If a record holds a picture, drop the picture and return the rest of the record word for word.

Dataset entries
# # # #
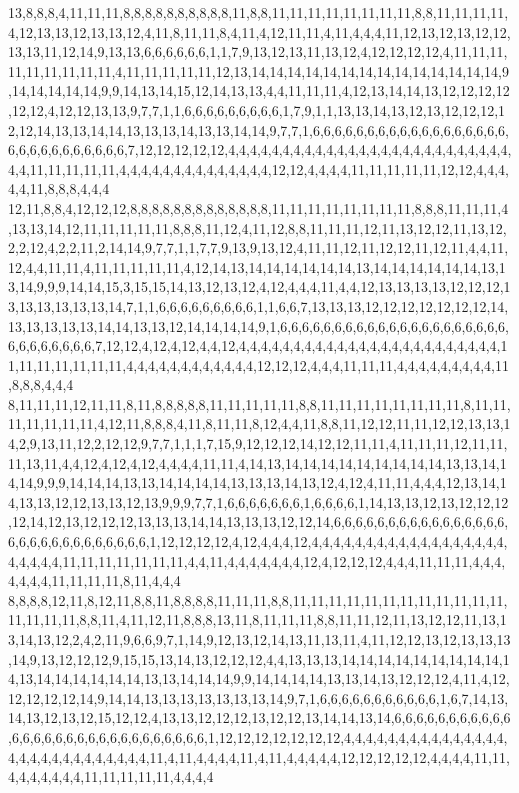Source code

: 13,8,8,8,4,11,11,11,8,8,8,8,8,8,8,8,8,8,11,8,8,11,11,11,11,11,11,11,11,8,8,11,11,11,11,4,12,13,13,12,13,13,12,4,11,8,11,11,8,4,11,4,12,11,11,4,11,4,4,4,11,12,13,12,13,12,12,13,13,11,12,14,9,13,13,6,6,6,6,6,6,1,1,7,9,13,12,13,11,13,12,4,12,12,12,12,4,11,11,11,11,11,11,11,11,11,4,11,11,11,11,11,12,13,14,14,14,14,14,14,14,14,14,14,14,14,14,14,9,14,14,14,14,14,9,9,14,13,14,15,12,14,13,13,4,4,11,11,11,4,12,13,14,14,13,12,12,12,12,12,12,4,12,12,13,13,9,7,7,1,1,6,6,6,6,6,6,6,6,6,1,7,9,1,1,13,13,14,13,12,13,12,12,12,12,12,14,13,13,14,14,13,13,13,14,13,13,14,14,9,7,7,1,6,6,6,6,6,6,6,6,6,6,6,6,6,6,6,6,6,6,6,6,6,6,6,6,6,6,6,6,6,7,12,12,12,12,12,4,4,4,4,4,4,4,4,4,4,4,4,4,4,4,4,4,4,4,4,4,4,4,4,4,4,4,4,11,11,11,11,11,4,4,4,4,4,4,4,4,4,4,4,4,4,4,12,12,4,4,4,4,11,11,11,11,11,12,12,4,4,4,4,4,11,8,8,8,4,4,4
12,11,8,8,4,12,12,12,8,8,8,8,8,8,8,8,8,8,8,8,8,11,11,11,11,11,11,11,11,8,8,8,11,11,11,4,13,13,14,12,11,11,11,11,11,8,8,8,11,12,4,11,12,8,8,11,11,11,12,11,13,12,12,11,13,12,2,2,12,4,2,2,11,2,14,14,9,7,7,1,1,7,7,9,13,9,13,12,4,11,11,12,11,12,12,11,12,11,4,4,11,12,4,4,11,11,4,11,11,11,11,11,4,12,14,13,14,14,14,14,14,14,13,14,14,14,14,14,14,13,13,14,9,9,9,14,14,15,3,15,15,14,13,12,13,12,4,12,4,4,4,11,4,4,12,13,13,13,13,12,12,12,13,13,13,13,13,13,14,7,1,1,6,6,6,6,6,6,6,6,6,1,1,6,6,7,13,13,13,12,12,12,12,12,12,12,14,13,13,13,13,13,14,14,13,13,12,14,14,14,14,9,1,6,6,6,6,6,6,6,6,6,6,6,6,6,6,6,6,6,6,6,6,6,6,6,6,6,6,6,6,6,7,12,12,4,12,4,12,4,4,12,4,4,4,4,4,4,4,4,4,4,4,4,4,4,4,4,4,4,4,4,4,4,4,4,11,11,11,11,11,11,11,4,4,4,4,4,4,4,4,4,4,4,4,12,12,12,4,4,4,11,11,11,4,4,4,4,4,4,4,4,4,11,8,8,8,4,4,4
8,11,11,11,12,11,11,8,11,8,8,8,8,8,11,11,11,11,11,8,8,11,11,11,11,11,11,11,11,8,11,11,11,11,11,11,11,4,12,11,8,8,8,4,11,8,11,11,8,12,4,4,11,8,8,11,12,12,11,11,12,12,13,13,14,2,9,13,11,12,2,12,12,9,7,7,1,1,1,7,15,9,12,12,12,14,12,12,11,11,4,11,11,11,12,11,11,11,13,11,4,4,12,4,12,4,12,4,4,4,4,11,11,4,14,13,14,14,14,14,14,14,14,14,14,13,13,14,14,14,9,9,9,14,14,14,13,13,14,14,14,14,13,13,13,14,13,12,4,12,4,11,11,4,4,4,12,13,14,14,13,13,12,12,13,13,12,13,9,9,9,7,7,1,6,6,6,6,6,6,6,1,6,6,6,6,1,14,13,13,12,13,12,12,12,12,14,12,13,12,12,12,13,13,13,14,14,13,13,13,12,12,14,6,6,6,6,6,6,6,6,6,6,6,6,6,6,6,6,6,6,6,6,6,6,6,6,6,6,6,6,6,1,12,12,12,12,4,12,4,4,4,12,4,4,4,4,4,4,4,4,4,4,4,4,4,4,4,4,4,4,4,4,4,4,4,11,11,11,11,11,11,11,4,4,11,4,4,4,4,4,4,4,12,4,12,12,12,4,4,4,11,11,11,4,4,4,4,4,4,4,11,11,11,11,8,11,4,4,4
8,8,8,8,12,11,8,12,11,8,8,11,8,8,8,8,11,11,11,8,8,11,11,11,11,11,11,11,11,11,11,11,11,11,11,11,11,8,8,11,4,11,12,11,8,8,8,13,11,8,11,11,11,8,8,11,11,12,11,13,12,12,11,13,13,14,13,12,2,4,2,11,9,6,6,9,7,1,14,9,12,13,12,14,13,11,13,11,4,11,12,12,13,12,13,13,13,14,9,13,12,12,12,9,15,15,13,14,13,12,12,12,4,4,13,13,13,14,14,14,14,14,14,14,14,14,14,13,14,14,14,14,14,14,13,13,14,14,14,9,9,14,14,14,14,13,13,14,13,12,12,12,4,11,4,12,12,12,12,12,14,9,14,14,13,13,13,13,13,13,13,14,9,7,1,6,6,6,6,6,6,6,6,6,6,6,1,6,7,14,13,14,13,12,13,12,15,12,12,4,13,13,12,12,12,13,12,12,13,14,14,13,14,6,6,6,6,6,6,6,6,6,6,6,6,6,6,6,6,6,6,6,6,6,6,6,6,6,6,6,6,6,1,12,12,12,12,12,12,12,4,4,4,4,4,4,4,4,4,4,4,4,4,4,4,4,4,4,4,4,4,4,4,4,4,4,4,4,11,4,11,4,4,4,4,11,4,11,4,4,4,4,4,12,12,12,12,12,4,4,4,4,11,11,4,4,4,4,4,4,4,11,11,11,11,11,4,4,4,4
# # # #
## [Exercise result]
Source code

: 13,8,8,8,4,11,11,11,8,8,8,8,8,8,8,8,8,8,11,8,8,11,11,11,11,11,11,11,11,8,8,11,11,11,11,4,12,13,13,12,13,13,12,4,11,8,11,11,8,4,11,4,12,11,11,4,11,4,4,4,11,12,13,12,13,12,12,13,13,11,12,14,9,13,13,6,6,6,6,6,6,1,1,7,9,13,12,13,11,13,12,4,12,12,12,12,4,11,11,11,11,11,11,11,11,11,4,11,11,11,11,11,12,13,14,14,14,14,14,14,14,14,14,14,14,14,14,14,9,14,14,14,14,14,9,9,14,13,14,15,12,14,13,13,4,4,11,11,11,4,12,13,14,14,13,12,12,12,12,12,12,4,12,12,13,13,9,7,7,1,1,6,6,6,6,6,6,6,6,6,1,7,9,1,1,13,13,14,13,12,13,12,12,12,12,12,14,13,13,14,14,13,13,13,14,13,13,14,14,9,7,7,1,6,6,6,6,6,6,6,6,6,6,6,6,6,6,6,6,6,6,6,6,6,6,6,6,6,6,6,6,6,7,12,12,12,12,12,4,4,4,4,4,4,4,4,4,4,4,4,4,4,4,4,4,4,4,4,4,4,4,4,4,4,4,4,11,11,11,11,11,4,4,4,4,4,4,4,4,4,4,4,4,4,4,12,12,4,4,4,4,11,11,11,11,11,12,12,4,4,4,4,4,11,8,8,8,4,4,4
12,11,8,8,4,12,12,12,8,8,8,8,8,8,8,8,8,8,8,8,8,11,11,11,11,11,11,11,11,8,8,8,11,11,11,4,13,13,14,12,11,11,11,11,11,8,8,8,11,12,4,11,12,8,8,11,11,11,12,11,13,12,12,11,13,12,2,2,12,4,2,2,11,2,14,14,9,7,7,1,1,7,7,9,13,9,13,12,4,11,11,12,11,12,12,11,12,11,4,4,11,12,4,4,11,11,4,11,11,11,11,11,4,12,14,13,14,14,14,14,14,14,13,14,14,14,14,14,14,13,13,14,9,9,9,14,14,15,3,15,15,14,13,12,13,12,4,12,4,4,4,11,4,4,12,13,13,13,13,12,12,12,13,13,13,13,13,13,14,7,1,1,6,6,6,6,6,6,6,6,6,1,1,6,6,7,13,13,13,12,12,12,12,12,12,12,14,13,13,13,13,13,14,14,13,13,12,14,14,14,14,9,1,6,6,6,6,6,6,6,6,6,6,6,6,6,6,6,6,6,6,6,6,6,6,6,6,6,6,6,6,6,7,12,12,4,12,4,12,4,4,12,4,4,4,4,4,4,4,4,4,4,4,4,4,4,4,4,4,4,4,4,4,4,4,4,11,11,11,11,11,11,11,4,4,4,4,4,4,4,4,4,4,4,4,12,12,12,4,4,4,11,11,11,4,4,4,4,4,4,4,4,4,11,8,8,8,4,4,4
8,11,11,11,12,11,11,8,11,8,8,8,8,8,11,11,11,11,11,8,8,11,11,11,11,11,11,11,11,8,11,11,11,11,11,11,11,4,12,11,8,8,8,4,11,8,11,11,8,12,4,4,11,8,8,11,12,12,11,11,12,12,13,13,14,2,9,13,11,12,2,12,12,9,7,7,1,1,1,7,15,9,12,12,12,14,12,12,11,11,4,11,11,11,12,11,11,11,13,11,4,4,12,4,12,4,12,4,4,4,4,11,11,4,14,13,14,14,14,14,14,14,14,14,14,13,13,14,14,14,9,9,9,14,14,14,13,13,14,14,14,14,13,13,13,14,13,12,4,12,4,11,11,4,4,4,12,13,14,14,13,13,12,12,13,13,12,13,9,9,9,7,7,1,6,6,6,6,6,6,6,1,6,6,6,6,1,14,13,13,12,13,12,12,12,12,14,12,13,12,12,12,13,13,13,14,14,13,13,13,12,12,14,6,6,6,6,6,6,6,6,6,6,6,6,6,6,6,6,6,6,6,6,6,6,6,6,6,6,6,6,6,1,12,12,12,12,4,12,4,4,4,12,4,4,4,4,4,4,4,4,4,4,4,4,4,4,4,4,4,4,4,4,4,4,4,11,11,11,11,11,11,11,4,4,11,4,4,4,4,4,4,4,12,4,12,12,12,4,4,4,11,11,11,4,4,4,4,4,4,4,11,11,11,11,8,11,4,4,4
8,8,8,8,12,11,8,12,11,8,8,11,8,8,8,8,11,11,11,8,8,11,11,11,11,11,11,11,11,11,11,11,11,11,11,11,11,8,8,11,4,11,12,11,8,8,8,13,11,8,11,11,11,8,8,11,11,12,11,13,12,12,11,13,13,14,13,12,2,4,2,11,9,6,6,9,7,1,14,9,12,13,12,14,13,11,13,11,4,11,12,12,13,12,13,13,13,14,9,13,12,12,12,9,15,15,13,14,13,12,12,12,4,4,13,13,13,14,14,14,14,14,14,14,14,14,14,13,14,14,14,14,14,14,13,13,14,14,14,9,9,14,14,14,14,13,13,14,13,12,12,12,4,11,4,12,12,12,12,12,14,9,14,14,13,13,13,13,13,13,13,14,9,7,1,6,6,6,6,6,6,6,6,6,6,6,1,6,7,14,13,14,13,12,13,12,15,12,12,4,13,13,12,12,12,13,12,12,13,14,14,13,14,6,6,6,6,6,6,6,6,6,6,6,6,6,6,6,6,6,6,6,6,6,6,6,6,6,6,6,6,6,1,12,12,12,12,12,12,12,4,4,4,4,4,4,4,4,4,4,4,4,4,4,4,4,4,4,4,4,4,4,4,4,4,4,4,4,11,4,11,4,4,4,4,11,4,11,4,4,4,4,4,12,12,12,12,12,4,4,4,4,11,11,4,4,4,4,4,4,4,11,11,11,11,11,4,4,4,4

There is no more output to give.